Acho que esta é uma das razões. Outra é a de que boa parte dos jornalistas culturais locais não é muito atilada com relação à produção na área — o que é um contra-senso, já que ela [a produção cultural] é a matéria-prima do trabalho deles. Há outro detalhe: os jornalistas culturais restringem-se às próprias patotas. Em terceiro lugar, nunca saí pedindo para que ninguém publicasse o quê, ou sobre o quê, escrevo.
• Nas crônicas aglutinadas em Onde me doem os ossos está evidente, ao mesmo tempo, seu amor por Curitiba e inúmeras críticas à cidade. Você diz com todas as letras que o carnaval é inviável em Curitiba, analisa o comportamento dos curitibanos, passando pelo frio e outras manifestações da capital paranaense. O fato de você ter nascido em outra localidade, Joinville (SC), mas ter sido adotado pela capital paranaense, lhe dá uma certa autonomia para olhar, analisar Curitiba?

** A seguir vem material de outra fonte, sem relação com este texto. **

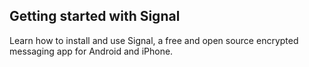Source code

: ## Getting started with Signal

Learn how to install and use Signal, a free and open source encrypted messaging app for Android and iPhone.

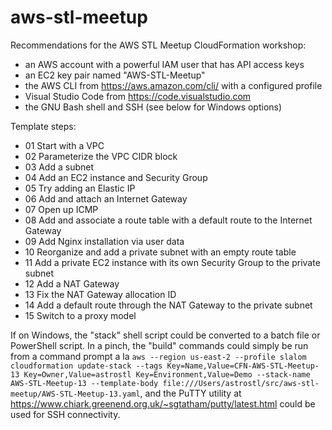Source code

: # aws-stl-meetup

Recommendations for the AWS STL Meetup CloudFormation workshop:
- an AWS account with a powerful IAM user that has API access keys
- an EC2 key pair named "AWS-STL-Meetup"
- the AWS CLI from https://aws.amazon.com/cli/ with a configured profile
- Visual Studio Code from https://code.visualstudio.com
- the GNU Bash shell and SSH (see below for Windows options)

Template steps:
- 01 Start with a VPC
- 02 Parameterize the VPC CIDR block
- 03 Add a subnet
- 04 Add an EC2 instance and Security Group
- 05 Try adding an Elastic IP
- 06 Add and attach an Internet Gateway
- 07 Open up ICMP
- 08 Add and associate a route table with a default route to the Internet Gateway
- 09 Add Nginx installation via user data
- 10 Reorganize and add a private subnet with an empty route table
- 11 Add a private EC2 instance with its own Security Group to the private subnet
- 12 Add a NAT Gateway
- 13 Fix the NAT Gateway allocation ID
- 14 Add a default route through the NAT Gateway to the private subnet
- 15 Switch to a proxy model

If on Windows, the "stack" shell script could be converted to a batch file or PowerShell script. In a pinch, the "build" commands could simply be run from a command prompt a la `aws --region us-east-2 --profile slalom cloudformation update-stack --tags Key=Name,Value=CFN-AWS-STL-Meetup-13 Key=Owner,Value=astrostl Key=Environment,Value=Demo --stack-name AWS-STL-Meetup-13 --template-body file:///Users/astrostl/src/aws-stl-meetup/AWS-STL-Meetup-13.yaml`, and the PuTTY utility at https://www.chiark.greenend.org.uk/~sgtatham/putty/latest.html could be used for SSH connectivity.
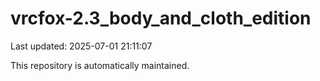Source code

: # vrcfox-2.3_body_and_cloth_edition

Last updated: 2025-07-01 21:11:07

This repository is automatically maintained.
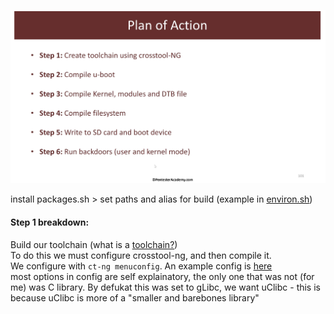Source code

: ![Plan of action Slide](https://github.com/kymb0/IoT/raw/main/images/steps.png)  

install packages.sh > set paths and alias for build (example in [environ.sh](https://github.com/kymb0/IoT/blob/main/boot_loader/build/env.sh))  
 #### Step 1 breakdown:  
  Build our toolchain (what is a [toolchain?](https://github.com/kymb0/IoT/blob/main/note_dir/Toolchain.md))  
  To do this we must configure crosstool-ng, and then compile it.  
  We configure with `ct-ng menuconfig`. An example config is [here](https://github.com/kymb0/IoT/blob/main/note_dir/ct-ng-config)  
  most options in config are self explainatory, the only one that was not (for me) was C library. By defukat this was set to gLibc, we want uClibc - this is because uClibc is more of a "smaller and barebones library"
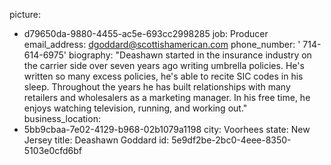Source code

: picture:
  - d79650da-9880-4455-ac5e-693cc2998285
job: Producer
email_address: dgoddard@scottishamerican.com
phone_number: ' 714-614-6975'
biography: "Deashawn started in the insurance industry on the carrier side over seven years ago writing umbrella policies. He's written so many excess policies, he's able to recite SIC codes in his sleep. Throughout the years he has built relationships with many retailers and wholesalers as a marketing manager. In his free time, he enjoys watching television, running, and working out."
business_location:
  - 5bb9cbaa-7e02-4129-b968-02b1079a1198
city: Voorhees
state: New Jersey
title: Deashawn Goddard
id: 5e9df2be-2bc0-4eee-8350-5103e0cfd6bf
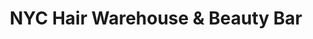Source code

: ---
title: "NYC Hair Warehouse & Beauty Bar"
url: /jamaica/nyc-hair-warehouse-and-beauty-bar/
shop: beauty
---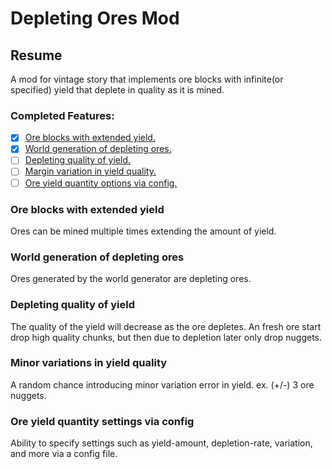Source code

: # Depleting Ores Mod

## Resume

A mod for vintage story that implements ore blocks with infinite(or specified) yield that deplete in quality as it is mined.

### Completed Features:
- [x] [Ore blocks with extended yield.](#ore-blocks-with-extended-yield)
- [x] [World generation of depleting ores.](#world-generation-of-depleting-ores)
- [ ] [Depleting quality of yield.](#depleting-quality-of-yield)
- [ ] [Margin variation in yield quality.](#minor-variations-in-yield-quality)
- [ ] [Ore yield quantity options via config.](#ore-yield-quantity-settings-via-config)

### Ore blocks with extended yield
Ores can be mined multiple times extending the amount of yield.

### World generation of depleting ores
Ores generated by the world generator are depleting ores.

### Depleting quality of yield
The quality of the yield will decrease as the ore depletes.
An fresh ore start drop high quality chunks, but then due to depletion later only drop nuggets.

### Minor variations in yield quality
A random chance introducing minor variation error in yield. ex. (+/-) 3 ore nuggets.

### Ore yield quantity settings via config
Ability to specify settings such as yield-amount, depletion-rate, variation, and more via a config file.
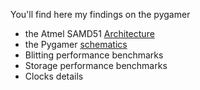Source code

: You'll find here my findings on the pygamer

 - the Atmel SAMD51 [Architecture](architecture.md)
 - the Pygamer [schematics](https://raw.githubusercontent.com/shazz/MicroPython-CircuitPython-Experiments/master/wiki/images/adafruit_products_PyGamer_Sch_p1.png)
 - Blitting performance benchmarks
 - Storage performance benchmarks
 - Clocks details
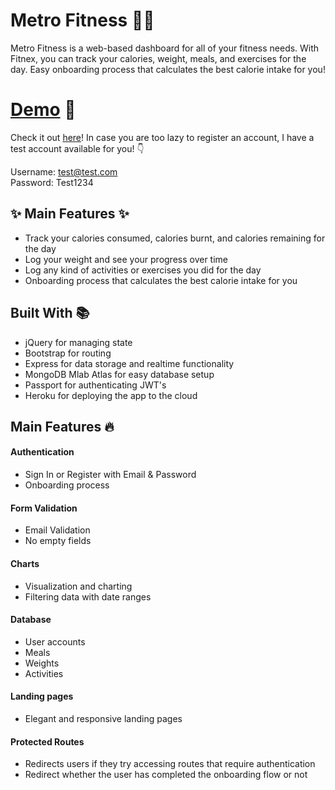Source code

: # Metro Fitness 🤸‍♀️
Metro Fitness is a web-based dashboard for all of your fitness needs. With Fitnex, you can track your calories, weight, meals, and exercises for the day. Easy onboarding process that calculates the best calorie intake for you!

# [Demo](https://metro-fitness.herokuapp.com/) 🚀
Check it out [here](https://metro-fitness.herokuapp.com/)! In case you are too lazy to register an account, I have a test account available for you! 👇

Username: test@test.com\
Password: Test1234

## ✨ Main Features ✨
* Track your calories consumed, calories burnt, and calories remaining for the day
* Log your weight and see your progress over time
* Log any kind of activities or exercises you did for the day
* Onboarding process that calculates the best calorie intake for you

## Built With 📚
* jQuery for managing state
* Bootstrap for routing
* Express for data storage and realtime functionality
* MongoDB Mlab Atlas for easy database setup
* Passport for authenticating JWT's
* Heroku for deploying the app to the cloud

## Main Features 🔥
#### Authentication
  * Sign In or Register with Email & Password
  * Onboarding process
#### Form Validation
* Email Validation
* No empty fields
#### Charts
* Visualization and charting
* Filtering data with date ranges
#### Database
* User accounts
* Meals
* Weights
* Activities
#### Landing pages
* Elegant and responsive landing pages
#### Protected Routes
* Redirects users if they try accessing routes that require authentication
* Redirect whether the user has completed the onboarding flow or not

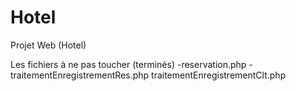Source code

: # Hotel
Projet Web (Hotel)

Les fichiers à ne pas toucher (terminés)
-reservation.php
-traitementEnregistrementRes.php
traitementEnregistrementClt.php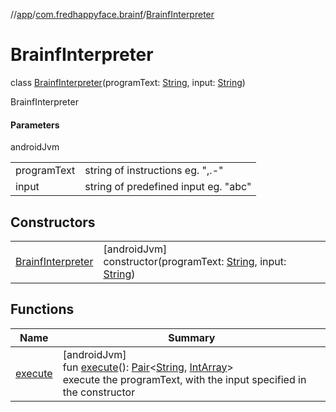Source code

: //[app](../../../index.md)/[com.fredhappyface.brainf](../index.md)/[BrainfInterpreter](index.md)

# BrainfInterpreter

class [BrainfInterpreter](index.md)(programText: [String](https://kotlinlang.org/api/latest/jvm/stdlib/kotlin/-string/index.html), input: [String](https://kotlinlang.org/api/latest/jvm/stdlib/kotlin/-string/index.html))

BrainfInterpreter

#### Parameters

androidJvm

| | |
|---|---|
| programText | string of instructions eg. &quot;,.-&quot; |
| input | string of predefined input eg. &quot;abc&quot; |

## Constructors

| | |
|---|---|
| [BrainfInterpreter](-brainf-interpreter.md) | [androidJvm]<br>constructor(programText: [String](https://kotlinlang.org/api/latest/jvm/stdlib/kotlin/-string/index.html), input: [String](https://kotlinlang.org/api/latest/jvm/stdlib/kotlin/-string/index.html)) |

## Functions

| Name | Summary |
|---|---|
| [execute](execute.md) | [androidJvm]<br>fun [execute](execute.md)(): [Pair](https://kotlinlang.org/api/latest/jvm/stdlib/kotlin/-pair/index.html)&lt;[String](https://kotlinlang.org/api/latest/jvm/stdlib/kotlin/-string/index.html), [IntArray](https://kotlinlang.org/api/latest/jvm/stdlib/kotlin/-int-array/index.html)&gt;<br>execute the programText, with the input specified in the constructor |
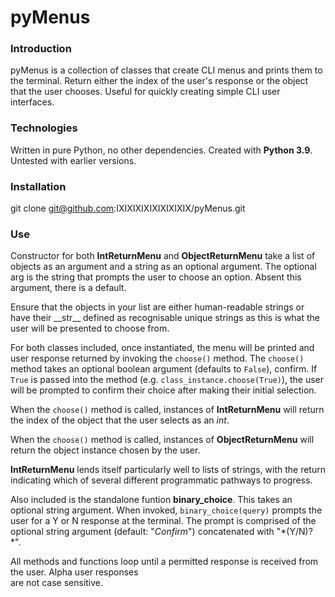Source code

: # pyMenus

### Introduction
pyMenus is a collection of classes that create CLI menus and prints them to the terminal.
Return either the index of the user's response or the object that the user chooses.
Useful for quickly creating simple CLI user interfaces.

### Technologies
Written in pure Python, no other dependencies. Created with **Python 3.9**. Untested with earlier versions.

### Installation
git clone git@github.com:IXIXIXIXIXIXIXIXIX/pyMenus.git

### Use
Constructor for both **IntReturnMenu** and **ObjectReturnMenu** take a list of objects as an argument and a 
string as an optional argument. The optional arg is the string that prompts the user to choose an 
option. Absent this argument, there is a default.

Ensure that the objects in your list are either human-readable strings or have their \_\_str\_\_ 
defined as recognisable unique strings as this is what the user will be presented to choose from.

For both classes included, once instantiated, the menu will be printed and user response returned 
by invoking the `choose()` method. The `choose()` method takes an optional boolean argument (defaults
to `False`), confirm. If `True` is passed into the method (e.g. `class_instance.choose(True)`), the
user will be prompted to confirm their choice after making their initial selection.

When the `choose()` method is called, instances of **IntReturnMenu** will return the index of the object 
that the user selects as an *int*.

When the `choose()` method is called, instances of **ObjectReturnMenu** will return the object instance 
chosen by the user.

**IntReturnMenu** lends itself particularly well to lists of strings, with the return indicating which 
of several different programmatic pathways to progress.

Also included is the standalone funtion **binary_choice**. This takes an optional string argument.
When invoked, `binary_choice(query)` prompts the user for a Y or N response at the terminal. The prompt is 
comprised of the optional string argument (default: "*Confirm*") concatenated with "*(Y/N)? *".

All methods and functions loop until a permitted response is received from the user. Alpha user responses  
are not case sensitive.
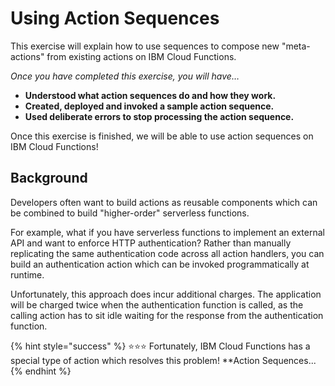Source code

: # Using Action Sequences

This exercise will explain how to use sequences to compose new "meta-actions" from existing actions on IBM Cloud Functions.

_Once you have completed this exercise, you will have…_

* **Understood what action sequences do and how they work.**
* **Created, deployed and invoked a sample action sequence.**
* **Used deliberate errors to stop processing the action sequence.**

Once this exercise is finished, we will be able to use action sequences on IBM Cloud Functions!

## Background

Developers often want to build actions as reusable components which can be combined to build "higher-order" serverless functions.

For example, what if you have serverless functions to implement an external API and want to enforce HTTP authentication? Rather than manually replicating the same authentication code across all action handlers, you can build an authentication action which can be invoked programmatically at runtime.

Unfortunately, this approach does incur additional charges. The application will be charged twice when the authentication function is called, as the calling action has to sit idle waiting for the response from the authentication function.

{% hint style="success" %}
⭐️⭐️⭐️ Fortunately, IBM Cloud Functions has a special type of action which resolves this problem! **Action Sequences...
{% endhint %}
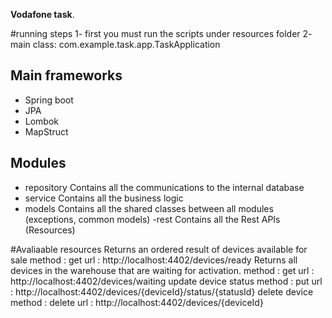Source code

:**Vodafone task**.

#running steps
1- first you must run the scripts under resources folder
2- main class: com.example.task.app.TaskApplication

## Main frameworks
- Spring boot
- JPA
- Lombok
- MapStruct

## Modules
- repository
Contains all the communications to the internal database
- service
Contains all the business logic
- models
Contains all the shared classes between all modules (exceptions, common models)
-rest
Contains all the Rest APIs (Resources)

#Avaliaable resources
Returns an ordered result of devices available for sale
method : get
url : http://localhost:4402/devices/ready
Returns all devices in the warehouse that are waiting for activation.
method : get
url : http://localhost:4402/devices/waiting
update device status
method : put
url : http://localhost:4402/devices/{deviceId}/status/{statusId}
delete device
method : delete
url : http://localhost:4402/devices/{deviceId}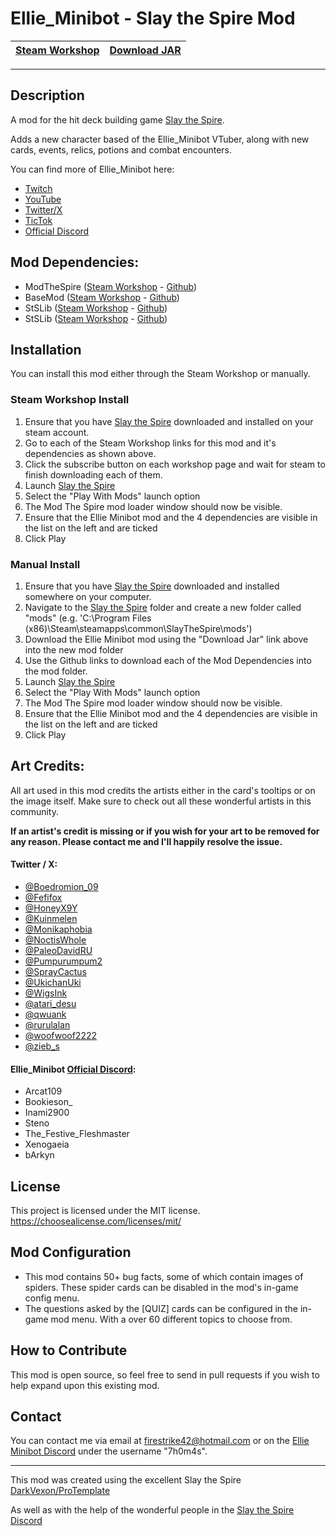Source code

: # Ellie_Minibot - Slay the Spire Mod

| **[Steam Workshop]()** | **[Download JAR](https://github.com/7h0m4s/EllieMinibot_SlayTheSpireMod/releases)** |
|-----------------------------------------------------------------------------------------|---------------------------------------------------------------------------------------|
---
## Description

A mod for the hit deck building game [Slay the Spire](https://store.steampowered.com/app/646570/Slay_the_Spire/). 

Adds a new character based of the Ellie_Minibot VTuber, along with new cards, events, relics, potions and combat encounters.

You can find more of Ellie_Minibot here:
* [Twitch](https://www.twitch.tv/Ellie_Minibot)
* [YouTube](https://www.youtube.com/@Ellie_Minibot)
* [Twitter/X](https://x.com/dumb_lil_robot)
* [TicTok](https://www.tiktok.com/@dumb_lil_robot)
* [Official Discord](https://discord.gg/codebugs)

## Mod Dependencies:
* ModTheSpire ([Steam Workshop](https://steamcommunity.com/sharedfiles/filedetails/?id=1605060445) - [Github](https://github.com/kiooeht/ModTheSpire))
* BaseMod ([Steam Workshop](https://steamcommunity.com/sharedfiles/filedetails/?id=1605833019) - [Github](https://github.com/daviscook477/BaseMod/releases))
* StSLib ([Steam Workshop](https://steamcommunity.com/sharedfiles/filedetails/?id=1609158507) - [Github](https://github.com/kiooeht/StSLib/releases))
* StSLib ([Steam Workshop](https://steamcommunity.com/sharedfiles/filedetails/?id=2816293692) - [Github](https://github.com/hlysine/FriendlyMonsters/releases))

## Installation
You can install this mod either through the Steam Workshop or manually.
### Steam Workshop Install
1. Ensure that you have [Slay the Spire](https://store.steampowered.com/app/646570/Slay_the_Spire/) downloaded and installed on your steam account.
2. Go to each of the Steam Workshop links for this mod and it's dependencies as shown above.
3. Click the subscribe button on each workshop page and wait for steam to finish downloading each of them.
4. Launch [Slay the Spire](https://store.steampowered.com/app/646570/Slay_the_Spire/)
5. Select the "Play With Mods" launch option
6. The Mod The Spire mod loader window should now be visible.
7. Ensure that the Ellie Minibot mod and the 4 dependencies are visible in the list on the left and are ticked
8. Click Play

### Manual Install
1. Ensure that you have [Slay the Spire](https://store.steampowered.com/app/646570/Slay_the_Spire/) downloaded and installed somewhere on your computer.
2. Navigate to the [Slay the Spire](https://store.steampowered.com/app/646570/Slay_the_Spire/) folder and create a new folder called "mods" (e.g. 'C:\Program Files (x86)\Steam\steamapps\common\SlayTheSpire\mods')
2. Download the Ellie Minibot mod using the "Download Jar" link above into the new mod folder
3. Use the Github links to download each of the Mod Dependencies into the mod folder.
4. Launch [Slay the Spire](https://store.steampowered.com/app/646570/Slay_the_Spire/)
5. Select the "Play With Mods" launch option
6. The Mod The Spire mod loader window should now be visible.
7. Ensure that the Ellie Minibot mod and the 4 dependencies are visible in the list on the left and are ticked
8. Click Play

## Art Credits:
All art used in this mod credits the artists either in the card's tooltips or on the image itself. 
Make sure to check out all these wonderful artists in this community.

**If an artist's credit is missing or if you wish for your art to be removed for any reason. Please contact me and I'll happily resolve the issue.**

#### Twitter / X:
* [@Boedromion_09](https://x.com/Boedromion_09)
* [@Fefifox](https://x.com/Fefifox)
* [@HoneyX9Y](https://x.com/HoneyX9Y)
* [@Kuinmelen](https://x.com/Kuinmelen)
* [@Monikaphobia](https://x.com/Monikaphobia)
* [@NoctisWhole](https://x.com/NoctisWhole)
* [@PaleoDavidRU](https://x.com/PaleoDavidRU)
* [@Pumpurumpum2](https://x.com/Pumpurumpum2)
* [@SprayCactus](https://x.com/SprayCactus)
* [@UkichanUki](https://x.com/UkichanUki)
* [@WigsInk](https://x.com/WigsInk)
* [@atari_desu](https://x.com/atari_desu)
* [@qwuank](https://x.com/qwuank)
* [@rurulalan](https://x.com/rurulalan)
* [@woofwoof2222](https://x.com/woofwoof2222)
* [@zieb_s](https://x.com/zieb_s)

#### Ellie_Minibot [Official Discord](https://discord.gg/codebugs):
* Arcat109
* Bookieson_
* Inami2900
* Steno
* The_Festive_Fleshmaster
* Xenogaeia
* bArkyn

## License
This project is licensed under the MIT license. https://choosealicense.com/licenses/mit/

## Mod Configuration
* This mod contains 50+ bug facts, some of which contain images of spiders. These spider cards can be disabled in the mod's in-game config menu.
* The questions asked by the [QUIZ] cards can be configured in the in-game mod menu. With a over 60 different topics to choose from.

## How to Contribute

This mod is open source, so feel free to send in pull requests if you wish to help expand upon this existing mod.

## Contact
You can contact me via email at firestrike42@hotmail.com or on the [Ellie Minibot Discord](https://discord.gg/codebugs) under the username "7h0m4s".

---
 
This mod was created using the excellent Slay the Spire [DarkVexon/ProTemplate](https://github.com/DarkVexon/ProTemplate/tree/master)

As well as with the help of the wonderful people in the [Slay the Spire Discord](https://discord.com/invite/SlayTheSpire)
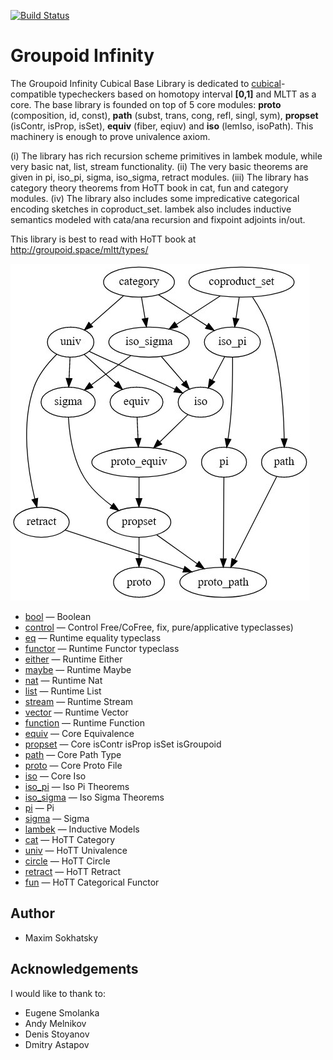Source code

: [![Build Status](https://travis-ci.org/groupoid/cubical.svg?branch=master)](https://travis-ci.org/groupoid/cubical)

Groupoid Infinity
=================

The Groupoid Infinity Cubical Base Library is dedicated to [cubical](https://github.com/mortberg/cubicaltt)-compatible
typecheckers based on homotopy interval <b>[0,1]</b> and MLTT as a core. The base library is founded
on top of 5 core modules: <b>proto</b> (composition, id, const), <b>path</b> (subst, trans, cong, refl, singl, sym),
<b>propset</b> (isContr, isProp, isSet), <b>equiv</b> (fiber, eqiuv) and <b>iso</b> (lemIso, isoPath).
This machinery is enough to prove univalence axiom.

(i) The library has rich recursion scheme primitives in lambek module, while very basic nat, list, stream
functionality. (ii) The very basic theorems are given in pi, iso_pi, sigma, iso_sigma, retract modules.
(iii) The library has category theory theorems from HoTT book in cat, fun and category modules.
(iv) The library also includes some impredicative categorical encoding sketches in coproduct_set.
lambek also includes inductive semantics modeled with cata/ana recursion and fixpoint adjoints in/out.

This library is best to read with HoTT book at http://groupoid.space/mltt/types/

![depgr](https://github.com/groupoid/cubical/blob/master/doc/img/base.png?raw=true)

* [bool](http://groupoid.space/mltt/types/#bool) — Boolean
* [control](http://groupoid.space/mltt/types/#control) — Control Free/CoFree, fix, pure/applicative typeclasses)
* [eq](http://groupoid.space/mltt/types/#eq) — Runtime equality typeclass
* [functor](http://groupoid.space/mltt/types/#functor) — Runtime Functor typeclass
* [either](http://groupoid.space/mltt/types/#either) — Runtime Either
* [maybe](http://groupoid.space/mltt/types/#either) — Runtime Maybe
* [nat](http://groupoid.space/mltt/types/#nat) — Runtime Nat
* [list](http://groupoid.space/mltt/types/#list) — Runtime List
* [stream](http://groupoid.space/mltt/types/#stream) — Runtime Stream
* [vector](http://groupoid.space/mltt/types/#vector) — Runtime Vector
* [function](http://groupoid.space/mltt/types/#function) — Runtime Function
* [equiv](http://groupoid.space/mltt/types/#equiv) — Core Equivalence
* [propset](http://groupoid.space/mltt/types/#propset) — Core isContr isProp isSet isGroupoid
* [path](http://groupoid.space/mltt/types/#path) — Core Path Type
* [proto](http://groupoid.space/mltt/types/#proto) — Core Proto File
* [iso](http://groupoid.space/mltt/iso) — Core Iso
* [iso_pi](http://groupoid.space/mltt/iso.pi) — Iso Pi Theorems
* [iso_sigma](http://groupoid.space/mltt/iso.sigma) — Iso Sigma Theorems
* [pi](http://groupoid.space/mltt/types/#pi) — Pi
* [sigma](http://groupoid.space/mltt/types/#pi) — Sigma
* [lambek](http://groupoid.space/mltt/iso.sigma) — Inductive Models
* [cat](http://groupoid.space/mltt/types/#cat) — HoTT Category
* [univ](http://groupoid.space/mltt/univ) — HoTT Univalence
* [circle](http://groupoid.space/mltt/types/#circle) — HoTT Circle
* [retract](http://groupoid.space/mltt/types/#retract) — HoTT Retract
* [fun](http://groupoid.space/mltt/types/#fun) — HoTT Categorical Functor

Author
------

* Maxim Sokhatsky

Acknowledgements
----------------

I would like to thank to:

* Eugene Smolanka
* Andy Melnikov
* Denis Stoyanov
* Dmitry Astapov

Não sei se Curitiba me deu autorização para falar mal dela, mas falo mesmo assim. Acho que certas badalações sobre a cidade são ridículas. São coisas que têm origem no oficialismo, e o oficialismo é, de maneira geral, ridículo. Além do quê, no que diz respeito ao carnaval curitibano, ele não existe mesmo. É uma ficção, produto de nossas piores neuroses. Também falo de coisas que me tocam. O fato é que me sinto curitibano. Moro na cidade há mais tempo do que a grande maioria dos curitibanos nascidos aqui. Estudei aqui, fiz faculdade aqui e meus filhos nasceram aqui. Portanto, acho que sou merecedor desta liberdade.
• Como está a adaptação de seu livro Os heróis da liberdade para o cinema?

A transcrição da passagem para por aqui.